(Items listed in a dataset)
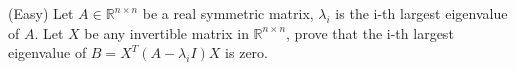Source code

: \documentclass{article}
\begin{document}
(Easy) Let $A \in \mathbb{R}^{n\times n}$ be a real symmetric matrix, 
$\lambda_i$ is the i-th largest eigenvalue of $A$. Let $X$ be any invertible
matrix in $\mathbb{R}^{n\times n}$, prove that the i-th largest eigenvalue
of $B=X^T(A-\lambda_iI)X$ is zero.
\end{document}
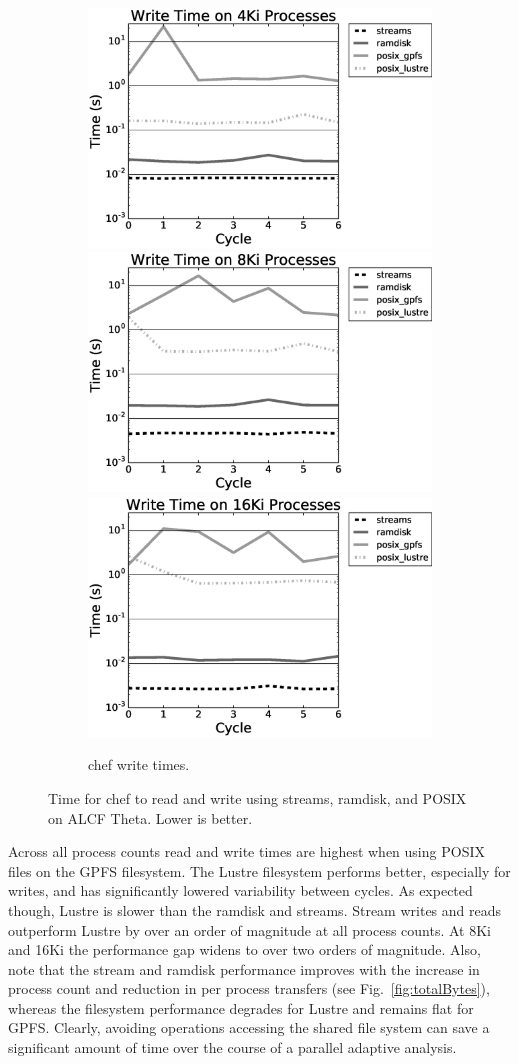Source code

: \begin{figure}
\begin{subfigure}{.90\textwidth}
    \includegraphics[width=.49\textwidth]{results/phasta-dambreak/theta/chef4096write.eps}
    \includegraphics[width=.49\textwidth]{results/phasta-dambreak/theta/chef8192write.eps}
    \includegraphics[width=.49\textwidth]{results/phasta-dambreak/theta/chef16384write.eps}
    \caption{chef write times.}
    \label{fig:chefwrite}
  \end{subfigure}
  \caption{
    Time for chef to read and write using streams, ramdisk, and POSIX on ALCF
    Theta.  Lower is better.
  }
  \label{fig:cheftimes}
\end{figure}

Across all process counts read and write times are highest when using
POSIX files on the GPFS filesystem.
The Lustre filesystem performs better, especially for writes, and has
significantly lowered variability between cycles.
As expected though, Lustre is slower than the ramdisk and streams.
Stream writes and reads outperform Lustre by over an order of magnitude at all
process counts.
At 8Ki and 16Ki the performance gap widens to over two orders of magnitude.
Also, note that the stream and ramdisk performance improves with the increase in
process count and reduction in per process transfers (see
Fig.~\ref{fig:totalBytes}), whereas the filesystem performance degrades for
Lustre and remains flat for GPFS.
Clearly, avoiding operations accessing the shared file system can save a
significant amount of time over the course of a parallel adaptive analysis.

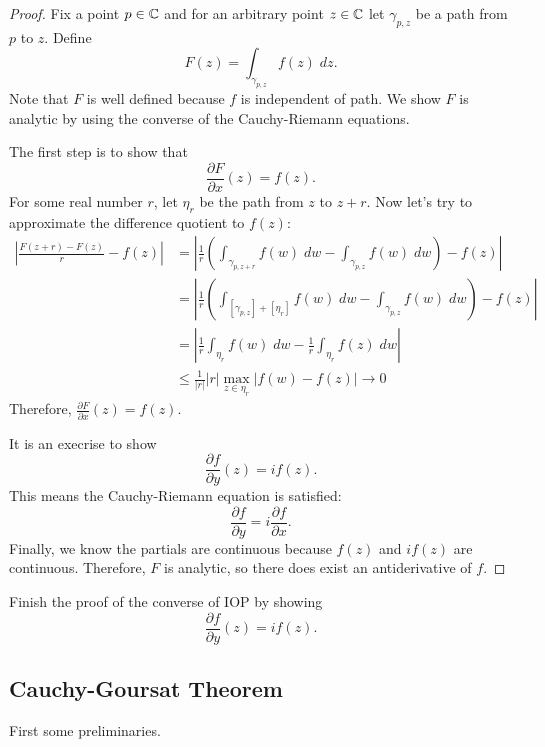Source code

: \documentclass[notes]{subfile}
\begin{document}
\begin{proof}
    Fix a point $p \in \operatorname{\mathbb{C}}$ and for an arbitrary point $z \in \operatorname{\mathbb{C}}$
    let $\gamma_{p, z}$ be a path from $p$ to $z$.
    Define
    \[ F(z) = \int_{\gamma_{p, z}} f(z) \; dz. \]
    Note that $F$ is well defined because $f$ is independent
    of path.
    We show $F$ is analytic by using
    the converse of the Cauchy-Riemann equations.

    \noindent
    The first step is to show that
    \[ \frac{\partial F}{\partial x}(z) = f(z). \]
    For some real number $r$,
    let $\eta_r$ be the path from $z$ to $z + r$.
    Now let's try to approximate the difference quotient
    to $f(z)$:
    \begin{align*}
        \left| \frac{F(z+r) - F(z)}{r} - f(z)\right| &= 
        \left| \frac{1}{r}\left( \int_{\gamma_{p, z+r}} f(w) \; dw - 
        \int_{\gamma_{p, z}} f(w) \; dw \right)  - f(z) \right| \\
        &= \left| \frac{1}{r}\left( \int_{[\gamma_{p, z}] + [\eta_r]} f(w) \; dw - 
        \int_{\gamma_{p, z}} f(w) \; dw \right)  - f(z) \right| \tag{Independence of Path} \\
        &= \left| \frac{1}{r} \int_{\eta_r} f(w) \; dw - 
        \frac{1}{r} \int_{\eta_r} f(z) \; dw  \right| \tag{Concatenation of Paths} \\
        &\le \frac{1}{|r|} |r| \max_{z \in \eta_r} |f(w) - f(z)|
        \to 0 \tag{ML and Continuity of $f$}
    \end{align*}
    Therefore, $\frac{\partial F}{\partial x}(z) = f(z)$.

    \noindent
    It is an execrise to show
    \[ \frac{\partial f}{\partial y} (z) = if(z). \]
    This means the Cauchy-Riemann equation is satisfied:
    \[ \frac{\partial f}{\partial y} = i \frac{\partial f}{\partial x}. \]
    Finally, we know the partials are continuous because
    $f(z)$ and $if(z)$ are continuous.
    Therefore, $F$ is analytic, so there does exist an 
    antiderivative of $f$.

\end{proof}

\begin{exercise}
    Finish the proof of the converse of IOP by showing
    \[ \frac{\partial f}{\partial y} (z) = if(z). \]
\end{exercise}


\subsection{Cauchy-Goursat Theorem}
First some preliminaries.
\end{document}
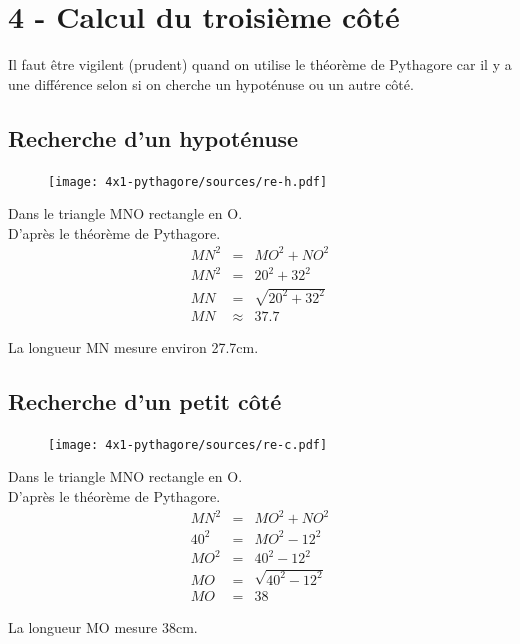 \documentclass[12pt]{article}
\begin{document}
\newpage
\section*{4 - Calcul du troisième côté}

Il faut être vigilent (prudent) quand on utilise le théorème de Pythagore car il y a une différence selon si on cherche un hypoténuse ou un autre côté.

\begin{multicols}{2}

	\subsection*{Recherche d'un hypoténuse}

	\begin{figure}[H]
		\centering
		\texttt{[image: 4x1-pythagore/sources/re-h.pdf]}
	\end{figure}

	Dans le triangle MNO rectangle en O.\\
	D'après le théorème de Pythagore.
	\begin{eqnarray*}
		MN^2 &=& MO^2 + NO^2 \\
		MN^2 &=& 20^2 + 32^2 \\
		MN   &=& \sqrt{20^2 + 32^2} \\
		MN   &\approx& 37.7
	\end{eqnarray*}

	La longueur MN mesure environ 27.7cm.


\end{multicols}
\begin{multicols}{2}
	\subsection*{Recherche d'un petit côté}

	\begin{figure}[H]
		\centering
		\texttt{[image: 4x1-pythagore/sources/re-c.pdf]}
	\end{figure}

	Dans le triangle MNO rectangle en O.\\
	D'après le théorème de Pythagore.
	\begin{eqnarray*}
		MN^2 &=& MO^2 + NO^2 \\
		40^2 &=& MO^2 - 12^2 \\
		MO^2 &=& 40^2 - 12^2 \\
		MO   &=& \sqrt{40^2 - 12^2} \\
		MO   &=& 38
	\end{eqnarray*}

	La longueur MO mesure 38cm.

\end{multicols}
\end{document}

-- TO DO --
Copy the preceding data in full and word for word, dropping its pictures.

-- ANSWER --
Source code

: \documentclass{article}
\begin{document}
(Easy) Let $A \in \mathbb{R}^{n\times n}$ be a real symmetric matrix, 
$\lambda_i$ is the i-th largest eigenvalue of $A$. Let $X$ be any invertible
matrix in $\mathbb{R}^{n\times n}$, prove that the i-th largest eigenvalue
of $B=X^T(A-\lambda_iI)X$ is zero.
\end{document}
Source code

: \begin{figure}
\begin{subfigure}{.90\textwidth}
    \includegraphics[width=.49\textwidth]{results/phasta-dambreak/theta/chef4096write.eps}
    \includegraphics[width=.49\textwidth]{results/phasta-dambreak/theta/chef8192write.eps}
    \includegraphics[width=.49\textwidth]{results/phasta-dambreak/theta/chef16384write.eps}
    \caption{chef write times.}
    \label{fig:chefwrite}
  \end{subfigure}
  \caption{
    Time for chef to read and write using streams, ramdisk, and POSIX on ALCF
    Theta.  Lower is better.
  }
  \label{fig:cheftimes}
\end{figure}

Across all process counts read and write times are highest when using
POSIX files on the GPFS filesystem.
The Lustre filesystem performs better, especially for writes, and has
significantly lowered variability between cycles.
As expected though, Lustre is slower than the ramdisk and streams.
Stream writes and reads outperform Lustre by over an order of magnitude at all
process counts.
At 8Ki and 16Ki the performance gap widens to over two orders of magnitude.
Also, note that the stream and ramdisk performance improves with the increase in
process count and reduction in per process transfers (see
Fig.~\ref{fig:totalBytes}), whereas the filesystem performance degrades for
Lustre and remains flat for GPFS.
Clearly, avoiding operations accessing the shared file system can save a
significant amount of time over the course of a parallel adaptive analysis.

Source code

: \documentclass[notes]{subfile}
\begin{document}
\begin{proof}
    Fix a point $p \in \operatorname{\mathbb{C}}$ and for an arbitrary point $z \in \operatorname{\mathbb{C}}$
    let $\gamma_{p, z}$ be a path from $p$ to $z$.
    Define
    \[ F(z) = \int_{\gamma_{p, z}} f(z) \; dz. \]
    Note that $F$ is well defined because $f$ is independent
    of path.
    We show $F$ is analytic by using
    the converse of the Cauchy-Riemann equations.

    \noindent
    The first step is to show that
    \[ \frac{\partial F}{\partial x}(z) = f(z). \]
    For some real number $r$,
    let $\eta_r$ be the path from $z$ to $z + r$.
    Now let's try to approximate the difference quotient
    to $f(z)$:
    \begin{align*}
        \left| \frac{F(z+r) - F(z)}{r} - f(z)\right| &= 
        \left| \frac{1}{r}\left( \int_{\gamma_{p, z+r}} f(w) \; dw - 
        \int_{\gamma_{p, z}} f(w) \; dw \right)  - f(z) \right| \\
        &= \left| \frac{1}{r}\left( \int_{[\gamma_{p, z}] + [\eta_r]} f(w) \; dw - 
        \int_{\gamma_{p, z}} f(w) \; dw \right)  - f(z) \right| \tag{Independence of Path} \\
        &= \left| \frac{1}{r} \int_{\eta_r} f(w) \; dw - 
        \frac{1}{r} \int_{\eta_r} f(z) \; dw  \right| \tag{Concatenation of Paths} \\
        &\le \frac{1}{|r|} |r| \max_{z \in \eta_r} |f(w) - f(z)|
        \to 0 \tag{ML and Continuity of $f$}
    \end{align*}
    Therefore, $\frac{\partial F}{\partial x}(z) = f(z)$.

    \noindent
    It is an execrise to show
    \[ \frac{\partial f}{\partial y} (z) = if(z). \]
    This means the Cauchy-Riemann equation is satisfied:
    \[ \frac{\partial f}{\partial y} = i \frac{\partial f}{\partial x}. \]
    Finally, we know the partials are continuous because
    $f(z)$ and $if(z)$ are continuous.
    Therefore, $F$ is analytic, so there does exist an 
    antiderivative of $f$.

\end{proof}

\begin{exercise}
    Finish the proof of the converse of IOP by showing
    \[ \frac{\partial f}{\partial y} (z) = if(z). \]
\end{exercise}


\subsection{Cauchy-Goursat Theorem}
First some preliminaries.
\end{document}
 \documentclass[12pt]{article}
\begin{document}
\newpage
\section*{4 - Calcul du troisième côté}

Il faut être vigilent (prudent) quand on utilise le théorème de Pythagore car il y a une différence selon si on cherche un hypoténuse ou un autre côté.

\begin{multicols}{2}

	\subsection*{Recherche d'un hypoténuse}

	\begin{figure}[H]
		\centering
		\texttt{[image: 4x1-pythagore/sources/re-h.pdf]}
	\end{figure}

	Dans le triangle MNO rectangle en O.\\
	D'après le théorème de Pythagore.
	\begin{eqnarray*}
		MN^2 &=& MO^2 + NO^2 \\
		MN^2 &=& 20^2 + 32^2 \\
		MN   &=& \sqrt{20^2 + 32^2} \\
		MN   &\approx& 37.7
	\end{eqnarray*}

	La longueur MN mesure environ 27.7cm.


\end{multicols}
\begin{multicols}{2}
	\subsection*{Recherche d'un petit côté}

	\begin{figure}[H]
		\centering
		\texttt{[image: 4x1-pythagore/sources/re-c.pdf]}
	\end{figure}

	Dans le triangle MNO rectangle en O.\\
	D'après le théorème de Pythagore.
	\begin{eqnarray*}
		MN^2 &=& MO^2 + NO^2 \\
		40^2 &=& MO^2 - 12^2 \\
		MO^2 &=& 40^2 - 12^2 \\
		MO   &=& \sqrt{40^2 - 12^2} \\
		MO   &=& 38
	\end{eqnarray*}

	La longueur MO mesure 38cm.

\end{multicols}
\end{document}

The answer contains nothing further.